(Plain-text document sources)

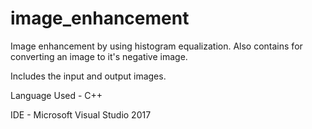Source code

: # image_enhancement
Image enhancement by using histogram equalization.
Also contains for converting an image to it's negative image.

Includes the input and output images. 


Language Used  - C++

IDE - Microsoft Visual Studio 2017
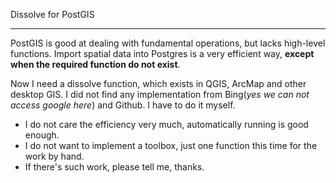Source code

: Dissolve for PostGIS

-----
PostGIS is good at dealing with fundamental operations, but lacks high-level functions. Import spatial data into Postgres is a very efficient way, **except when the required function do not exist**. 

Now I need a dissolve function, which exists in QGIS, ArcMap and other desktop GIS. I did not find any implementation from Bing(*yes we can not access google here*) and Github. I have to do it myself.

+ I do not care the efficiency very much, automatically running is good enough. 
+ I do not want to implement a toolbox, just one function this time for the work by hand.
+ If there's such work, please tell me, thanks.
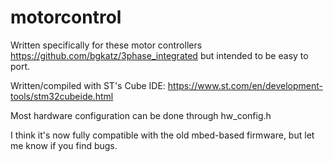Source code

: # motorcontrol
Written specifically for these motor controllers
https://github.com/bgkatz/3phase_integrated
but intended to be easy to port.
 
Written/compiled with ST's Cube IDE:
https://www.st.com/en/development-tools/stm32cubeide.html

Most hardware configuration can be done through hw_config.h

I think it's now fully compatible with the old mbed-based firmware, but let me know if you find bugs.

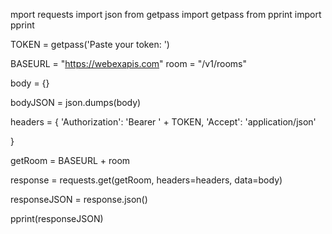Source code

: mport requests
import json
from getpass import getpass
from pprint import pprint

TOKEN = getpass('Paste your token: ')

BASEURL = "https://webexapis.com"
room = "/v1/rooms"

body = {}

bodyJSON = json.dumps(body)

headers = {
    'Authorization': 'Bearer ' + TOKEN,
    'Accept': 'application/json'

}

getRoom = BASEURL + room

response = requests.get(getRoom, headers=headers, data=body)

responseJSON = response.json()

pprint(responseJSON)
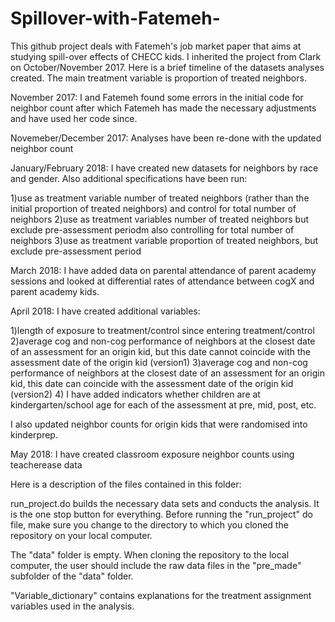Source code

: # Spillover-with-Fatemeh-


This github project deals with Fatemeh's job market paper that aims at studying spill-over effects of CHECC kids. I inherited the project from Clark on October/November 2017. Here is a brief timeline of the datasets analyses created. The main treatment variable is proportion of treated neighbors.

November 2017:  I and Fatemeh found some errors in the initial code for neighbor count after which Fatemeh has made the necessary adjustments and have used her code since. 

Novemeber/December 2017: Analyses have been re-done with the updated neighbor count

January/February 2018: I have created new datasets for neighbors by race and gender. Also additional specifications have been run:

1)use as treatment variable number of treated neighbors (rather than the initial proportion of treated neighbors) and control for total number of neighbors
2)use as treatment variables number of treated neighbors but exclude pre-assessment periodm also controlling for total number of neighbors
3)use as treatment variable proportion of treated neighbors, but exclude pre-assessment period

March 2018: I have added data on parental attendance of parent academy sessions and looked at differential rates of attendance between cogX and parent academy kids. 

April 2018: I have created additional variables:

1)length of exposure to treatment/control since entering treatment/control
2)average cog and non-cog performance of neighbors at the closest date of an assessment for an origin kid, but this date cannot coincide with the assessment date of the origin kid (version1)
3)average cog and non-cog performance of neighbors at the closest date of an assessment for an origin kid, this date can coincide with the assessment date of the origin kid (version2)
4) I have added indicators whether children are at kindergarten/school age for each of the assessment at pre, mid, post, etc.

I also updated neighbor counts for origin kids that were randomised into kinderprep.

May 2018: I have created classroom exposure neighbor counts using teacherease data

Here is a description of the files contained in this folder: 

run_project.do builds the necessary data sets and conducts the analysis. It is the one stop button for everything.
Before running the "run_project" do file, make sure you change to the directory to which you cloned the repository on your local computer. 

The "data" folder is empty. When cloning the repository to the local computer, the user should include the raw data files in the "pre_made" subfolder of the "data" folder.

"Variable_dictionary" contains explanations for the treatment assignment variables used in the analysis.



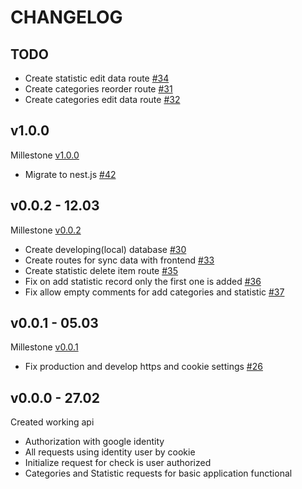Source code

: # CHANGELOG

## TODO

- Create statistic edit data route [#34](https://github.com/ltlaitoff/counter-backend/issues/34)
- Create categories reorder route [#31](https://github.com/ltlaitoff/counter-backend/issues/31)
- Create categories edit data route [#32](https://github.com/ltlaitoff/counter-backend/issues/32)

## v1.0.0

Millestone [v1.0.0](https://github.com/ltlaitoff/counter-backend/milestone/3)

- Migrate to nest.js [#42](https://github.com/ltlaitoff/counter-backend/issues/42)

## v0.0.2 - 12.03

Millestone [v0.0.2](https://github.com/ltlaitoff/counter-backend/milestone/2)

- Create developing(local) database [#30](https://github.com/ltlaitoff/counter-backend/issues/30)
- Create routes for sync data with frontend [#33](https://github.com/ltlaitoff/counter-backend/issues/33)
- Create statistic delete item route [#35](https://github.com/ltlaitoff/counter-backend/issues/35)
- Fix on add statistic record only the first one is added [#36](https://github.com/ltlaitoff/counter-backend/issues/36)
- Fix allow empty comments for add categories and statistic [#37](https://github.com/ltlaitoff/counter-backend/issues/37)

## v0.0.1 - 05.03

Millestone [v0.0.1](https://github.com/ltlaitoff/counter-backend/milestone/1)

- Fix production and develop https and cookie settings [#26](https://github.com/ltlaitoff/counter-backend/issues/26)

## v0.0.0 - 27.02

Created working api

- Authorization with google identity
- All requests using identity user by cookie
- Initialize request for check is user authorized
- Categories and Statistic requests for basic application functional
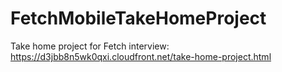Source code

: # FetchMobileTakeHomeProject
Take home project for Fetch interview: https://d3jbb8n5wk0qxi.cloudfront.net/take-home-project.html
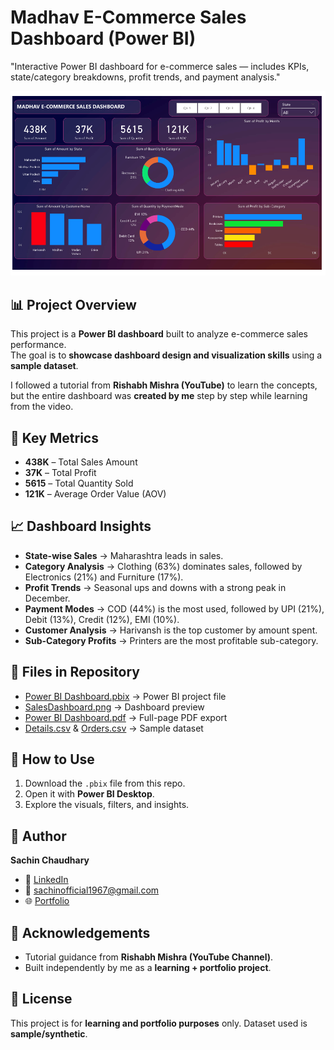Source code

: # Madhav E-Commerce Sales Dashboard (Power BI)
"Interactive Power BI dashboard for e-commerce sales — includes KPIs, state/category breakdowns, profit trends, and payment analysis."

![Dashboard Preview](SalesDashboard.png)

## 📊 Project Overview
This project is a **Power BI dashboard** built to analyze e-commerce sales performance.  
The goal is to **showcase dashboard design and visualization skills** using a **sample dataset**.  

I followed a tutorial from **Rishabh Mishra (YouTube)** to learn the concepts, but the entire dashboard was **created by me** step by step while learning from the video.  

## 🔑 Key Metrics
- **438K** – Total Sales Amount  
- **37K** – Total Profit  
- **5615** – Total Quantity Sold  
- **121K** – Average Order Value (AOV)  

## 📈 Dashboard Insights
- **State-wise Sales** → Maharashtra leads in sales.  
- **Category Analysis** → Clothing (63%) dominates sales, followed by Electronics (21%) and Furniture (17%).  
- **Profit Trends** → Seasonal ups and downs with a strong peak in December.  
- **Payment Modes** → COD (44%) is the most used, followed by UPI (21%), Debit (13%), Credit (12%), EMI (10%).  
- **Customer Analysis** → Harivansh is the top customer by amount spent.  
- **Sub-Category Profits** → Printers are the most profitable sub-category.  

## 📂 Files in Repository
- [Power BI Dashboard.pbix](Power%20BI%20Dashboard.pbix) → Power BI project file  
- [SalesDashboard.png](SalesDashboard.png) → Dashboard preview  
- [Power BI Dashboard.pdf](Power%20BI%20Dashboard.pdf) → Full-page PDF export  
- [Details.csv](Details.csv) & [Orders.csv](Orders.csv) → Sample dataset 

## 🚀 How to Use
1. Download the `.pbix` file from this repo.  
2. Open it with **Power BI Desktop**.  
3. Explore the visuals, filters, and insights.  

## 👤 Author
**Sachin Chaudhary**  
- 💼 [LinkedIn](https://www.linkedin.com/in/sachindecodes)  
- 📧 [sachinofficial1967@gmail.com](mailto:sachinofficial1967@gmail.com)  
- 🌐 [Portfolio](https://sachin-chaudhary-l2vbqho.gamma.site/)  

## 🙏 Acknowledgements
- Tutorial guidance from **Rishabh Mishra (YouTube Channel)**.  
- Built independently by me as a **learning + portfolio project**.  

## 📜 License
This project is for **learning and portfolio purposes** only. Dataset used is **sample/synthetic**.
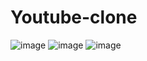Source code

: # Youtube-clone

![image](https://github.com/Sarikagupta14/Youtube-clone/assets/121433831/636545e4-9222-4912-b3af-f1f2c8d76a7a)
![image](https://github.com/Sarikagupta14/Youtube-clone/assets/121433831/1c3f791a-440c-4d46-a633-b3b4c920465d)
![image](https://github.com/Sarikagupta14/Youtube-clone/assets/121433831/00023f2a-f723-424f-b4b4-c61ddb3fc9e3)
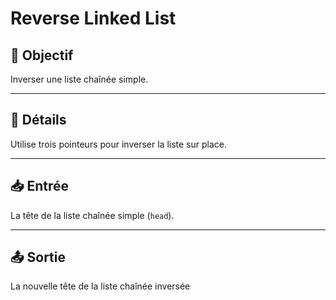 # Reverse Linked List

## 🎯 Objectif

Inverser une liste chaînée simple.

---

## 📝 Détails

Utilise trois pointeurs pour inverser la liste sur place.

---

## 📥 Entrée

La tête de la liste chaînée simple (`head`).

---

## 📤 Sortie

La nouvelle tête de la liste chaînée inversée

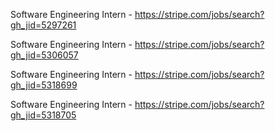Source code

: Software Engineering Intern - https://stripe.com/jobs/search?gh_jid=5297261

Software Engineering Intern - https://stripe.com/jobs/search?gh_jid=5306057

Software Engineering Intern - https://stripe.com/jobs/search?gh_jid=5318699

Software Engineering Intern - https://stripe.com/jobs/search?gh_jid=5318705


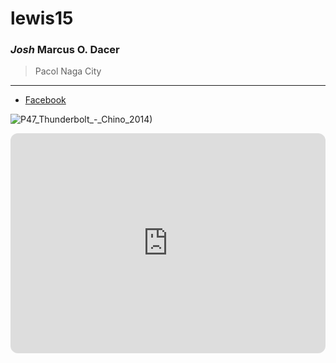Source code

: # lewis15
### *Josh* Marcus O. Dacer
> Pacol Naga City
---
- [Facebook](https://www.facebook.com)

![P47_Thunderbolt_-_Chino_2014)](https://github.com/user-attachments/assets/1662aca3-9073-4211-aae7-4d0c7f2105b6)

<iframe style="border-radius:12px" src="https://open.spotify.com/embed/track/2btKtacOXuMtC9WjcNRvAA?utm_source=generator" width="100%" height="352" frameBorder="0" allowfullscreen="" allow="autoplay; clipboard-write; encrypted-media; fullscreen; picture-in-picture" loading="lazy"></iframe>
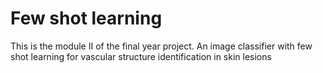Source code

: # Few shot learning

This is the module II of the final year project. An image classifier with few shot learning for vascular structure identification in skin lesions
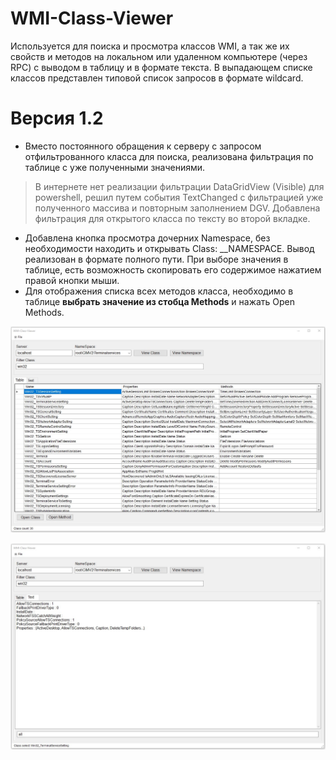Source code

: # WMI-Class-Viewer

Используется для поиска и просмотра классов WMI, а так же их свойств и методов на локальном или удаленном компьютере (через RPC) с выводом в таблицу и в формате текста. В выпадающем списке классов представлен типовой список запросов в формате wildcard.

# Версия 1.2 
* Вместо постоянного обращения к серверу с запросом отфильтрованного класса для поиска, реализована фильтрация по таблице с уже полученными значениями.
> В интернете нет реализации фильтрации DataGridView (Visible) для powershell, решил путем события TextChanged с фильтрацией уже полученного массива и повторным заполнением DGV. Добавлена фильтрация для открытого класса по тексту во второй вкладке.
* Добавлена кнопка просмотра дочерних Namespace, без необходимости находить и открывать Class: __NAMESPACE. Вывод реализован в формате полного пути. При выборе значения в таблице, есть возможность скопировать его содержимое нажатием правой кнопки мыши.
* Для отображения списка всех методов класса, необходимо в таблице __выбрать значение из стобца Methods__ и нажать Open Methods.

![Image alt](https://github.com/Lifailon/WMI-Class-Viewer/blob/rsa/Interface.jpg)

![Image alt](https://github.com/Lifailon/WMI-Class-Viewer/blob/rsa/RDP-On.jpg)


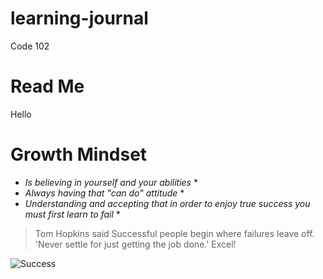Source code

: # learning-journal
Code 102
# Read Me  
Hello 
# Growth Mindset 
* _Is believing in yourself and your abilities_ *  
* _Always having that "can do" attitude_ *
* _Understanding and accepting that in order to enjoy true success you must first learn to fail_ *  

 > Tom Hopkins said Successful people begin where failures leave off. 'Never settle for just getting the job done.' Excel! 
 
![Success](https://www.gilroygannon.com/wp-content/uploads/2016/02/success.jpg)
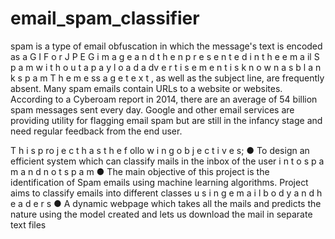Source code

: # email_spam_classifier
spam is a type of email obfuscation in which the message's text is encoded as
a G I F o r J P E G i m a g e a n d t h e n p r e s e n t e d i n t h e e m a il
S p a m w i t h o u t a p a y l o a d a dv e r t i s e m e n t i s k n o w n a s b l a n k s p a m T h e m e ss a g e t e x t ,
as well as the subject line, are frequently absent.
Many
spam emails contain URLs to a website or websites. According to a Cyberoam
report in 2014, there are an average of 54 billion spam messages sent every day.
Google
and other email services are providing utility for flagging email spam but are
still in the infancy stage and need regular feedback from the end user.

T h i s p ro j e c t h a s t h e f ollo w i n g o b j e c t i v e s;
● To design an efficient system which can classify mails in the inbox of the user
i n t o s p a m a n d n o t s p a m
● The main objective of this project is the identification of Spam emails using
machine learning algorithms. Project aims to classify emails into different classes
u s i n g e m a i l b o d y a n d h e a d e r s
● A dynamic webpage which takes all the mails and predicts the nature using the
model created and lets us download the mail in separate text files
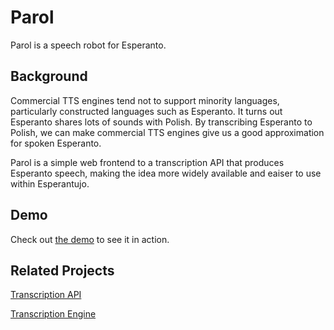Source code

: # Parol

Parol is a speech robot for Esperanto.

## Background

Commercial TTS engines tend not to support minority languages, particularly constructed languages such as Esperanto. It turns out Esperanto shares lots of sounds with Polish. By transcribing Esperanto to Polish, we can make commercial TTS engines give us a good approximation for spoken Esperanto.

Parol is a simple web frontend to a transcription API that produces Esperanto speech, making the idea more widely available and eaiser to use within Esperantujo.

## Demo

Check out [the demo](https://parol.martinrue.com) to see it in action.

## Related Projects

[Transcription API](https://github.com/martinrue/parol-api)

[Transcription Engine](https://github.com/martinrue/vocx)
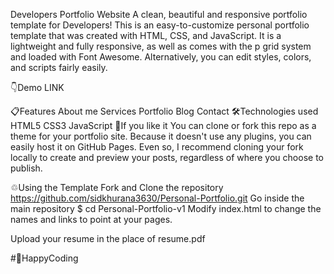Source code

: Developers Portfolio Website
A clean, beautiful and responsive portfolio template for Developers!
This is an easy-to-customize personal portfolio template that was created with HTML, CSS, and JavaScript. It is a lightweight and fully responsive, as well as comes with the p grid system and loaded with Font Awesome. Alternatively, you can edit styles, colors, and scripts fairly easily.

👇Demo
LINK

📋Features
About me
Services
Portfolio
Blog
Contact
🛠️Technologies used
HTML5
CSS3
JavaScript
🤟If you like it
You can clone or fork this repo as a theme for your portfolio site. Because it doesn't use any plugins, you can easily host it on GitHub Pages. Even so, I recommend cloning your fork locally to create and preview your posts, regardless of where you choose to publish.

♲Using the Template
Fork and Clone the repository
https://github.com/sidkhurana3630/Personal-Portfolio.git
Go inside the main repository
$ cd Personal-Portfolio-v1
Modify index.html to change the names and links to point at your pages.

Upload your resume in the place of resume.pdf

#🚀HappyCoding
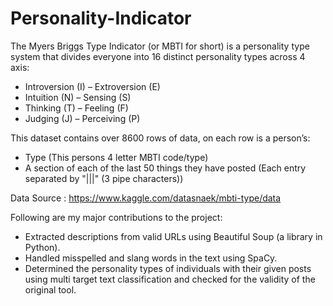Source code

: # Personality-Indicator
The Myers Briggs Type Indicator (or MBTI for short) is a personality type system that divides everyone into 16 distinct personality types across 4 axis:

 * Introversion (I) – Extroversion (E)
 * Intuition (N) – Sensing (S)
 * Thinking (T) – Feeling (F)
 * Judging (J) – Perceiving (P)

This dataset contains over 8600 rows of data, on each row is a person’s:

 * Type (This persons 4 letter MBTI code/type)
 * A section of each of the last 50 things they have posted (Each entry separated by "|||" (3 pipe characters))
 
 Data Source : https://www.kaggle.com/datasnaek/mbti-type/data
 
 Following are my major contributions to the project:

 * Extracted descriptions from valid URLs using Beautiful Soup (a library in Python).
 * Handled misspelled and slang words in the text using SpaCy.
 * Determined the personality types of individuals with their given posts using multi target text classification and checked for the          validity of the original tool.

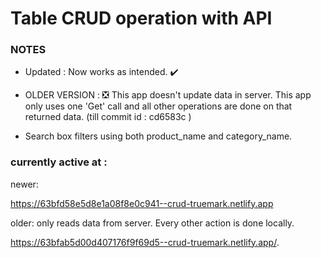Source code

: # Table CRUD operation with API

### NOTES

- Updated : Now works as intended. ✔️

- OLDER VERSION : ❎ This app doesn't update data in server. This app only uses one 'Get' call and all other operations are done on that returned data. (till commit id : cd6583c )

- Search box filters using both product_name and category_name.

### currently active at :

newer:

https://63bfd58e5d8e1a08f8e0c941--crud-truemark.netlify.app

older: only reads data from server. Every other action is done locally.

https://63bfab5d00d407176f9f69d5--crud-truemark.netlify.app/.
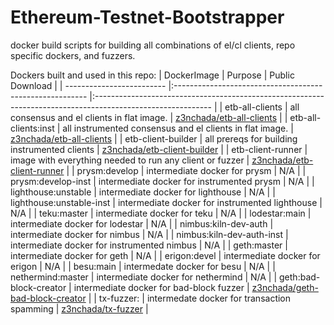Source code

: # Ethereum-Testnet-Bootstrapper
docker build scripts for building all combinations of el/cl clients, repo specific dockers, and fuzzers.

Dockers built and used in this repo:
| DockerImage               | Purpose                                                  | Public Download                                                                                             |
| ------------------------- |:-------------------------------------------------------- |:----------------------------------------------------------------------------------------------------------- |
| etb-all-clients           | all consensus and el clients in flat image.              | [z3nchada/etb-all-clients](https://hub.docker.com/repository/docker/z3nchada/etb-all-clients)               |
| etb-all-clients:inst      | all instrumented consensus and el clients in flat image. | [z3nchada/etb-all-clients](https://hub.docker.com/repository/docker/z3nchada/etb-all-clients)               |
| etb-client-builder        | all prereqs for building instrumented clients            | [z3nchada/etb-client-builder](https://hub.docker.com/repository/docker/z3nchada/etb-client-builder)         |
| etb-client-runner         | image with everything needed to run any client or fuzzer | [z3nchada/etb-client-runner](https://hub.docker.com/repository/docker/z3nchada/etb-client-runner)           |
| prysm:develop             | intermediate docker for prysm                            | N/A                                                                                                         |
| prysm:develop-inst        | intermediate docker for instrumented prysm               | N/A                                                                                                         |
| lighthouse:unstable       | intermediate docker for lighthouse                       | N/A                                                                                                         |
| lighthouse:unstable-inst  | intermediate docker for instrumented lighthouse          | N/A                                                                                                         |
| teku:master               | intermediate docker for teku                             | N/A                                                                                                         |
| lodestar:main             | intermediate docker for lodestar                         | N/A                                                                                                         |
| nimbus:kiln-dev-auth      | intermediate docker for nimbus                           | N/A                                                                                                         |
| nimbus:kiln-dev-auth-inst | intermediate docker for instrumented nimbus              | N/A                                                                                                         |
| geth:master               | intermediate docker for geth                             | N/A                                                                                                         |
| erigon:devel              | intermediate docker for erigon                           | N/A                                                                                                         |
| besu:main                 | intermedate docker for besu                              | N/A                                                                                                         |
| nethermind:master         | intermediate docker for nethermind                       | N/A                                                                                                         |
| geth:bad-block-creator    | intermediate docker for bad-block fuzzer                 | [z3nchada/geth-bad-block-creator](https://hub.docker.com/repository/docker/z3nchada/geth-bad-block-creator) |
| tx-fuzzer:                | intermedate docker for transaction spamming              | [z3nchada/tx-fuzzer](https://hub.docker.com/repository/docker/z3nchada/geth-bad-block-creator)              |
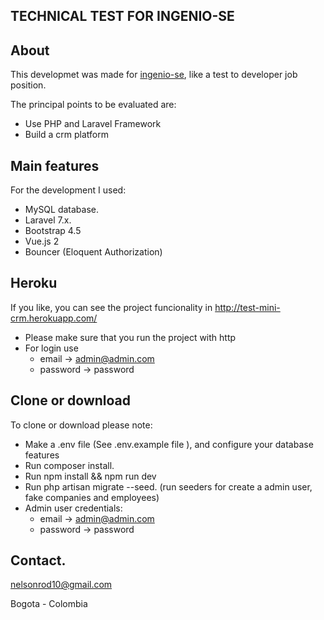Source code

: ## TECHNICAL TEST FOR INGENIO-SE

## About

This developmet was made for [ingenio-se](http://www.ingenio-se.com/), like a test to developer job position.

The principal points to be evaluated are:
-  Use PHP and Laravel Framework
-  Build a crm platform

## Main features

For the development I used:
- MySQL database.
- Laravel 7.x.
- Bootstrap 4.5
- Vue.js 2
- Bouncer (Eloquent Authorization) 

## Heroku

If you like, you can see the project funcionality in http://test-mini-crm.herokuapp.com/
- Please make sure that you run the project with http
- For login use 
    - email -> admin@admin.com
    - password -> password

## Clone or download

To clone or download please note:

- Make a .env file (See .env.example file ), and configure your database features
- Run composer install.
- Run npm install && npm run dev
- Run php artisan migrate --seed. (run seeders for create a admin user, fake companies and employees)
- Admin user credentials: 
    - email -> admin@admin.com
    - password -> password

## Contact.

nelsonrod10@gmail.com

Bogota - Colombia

**The problem:**
In the entries above, find the line with "learn to fail_ *" and the line with "spam is a type". Return exactly those lines and all the ones between them, pictures excluded.

**Exercise answer:**
* _Understanding and accepting that in order to enjoy true success you must first learn to fail_ *  

 > Tom Hopkins said Successful people begin where failures leave off. 'Never settle for just getting the job done.' Excel! 
 
![Success](https://www.gilroygannon.com/wp-content/uploads/2016/02/success.jpg)
Source code

: # email_spam_classifier
spam is a type of email obfuscation in which the message's text is encoded as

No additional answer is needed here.